◆ YOUR TASK
Take the line containing "# 三、谈谈final、finally、finalize有什么区别？" and every line after it in the data below, and print them exactly as given, with nothing else.

[Stored items]
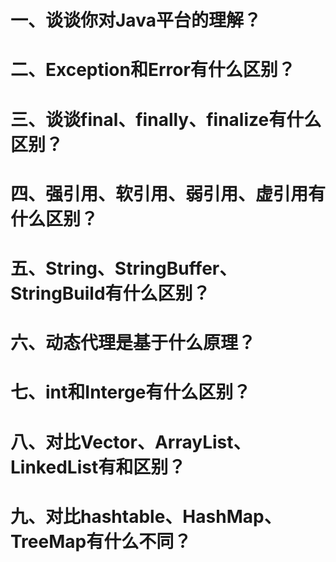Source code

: # 一、谈谈你对Java平台的理解？



# 二、Exception和Error有什么区别？



# 三、谈谈final、finally、finalize有什么区别？



# 四、强引用、软引用、弱引用、虚引用有什么区别？



# 五、String、StringBuffer、StringBuild有什么区别？



# 六、动态代理是基于什么原理？



# 七、int和Interge有什么区别？



# 八、对比Vector、ArrayList、LinkedList有和区别？



# 九、对比hashtable、HashMap、TreeMap有什么不同？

◆ OUTPUT FOR THIS TASK
# 三、谈谈final、finally、finalize有什么区别？



# 四、强引用、软引用、弱引用、虚引用有什么区别？



# 五、String、StringBuffer、StringBuild有什么区别？



# 六、动态代理是基于什么原理？



# 七、int和Interge有什么区别？



# 八、对比Vector、ArrayList、LinkedList有和区别？



# 九、对比hashtable、HashMap、TreeMap有什么不同？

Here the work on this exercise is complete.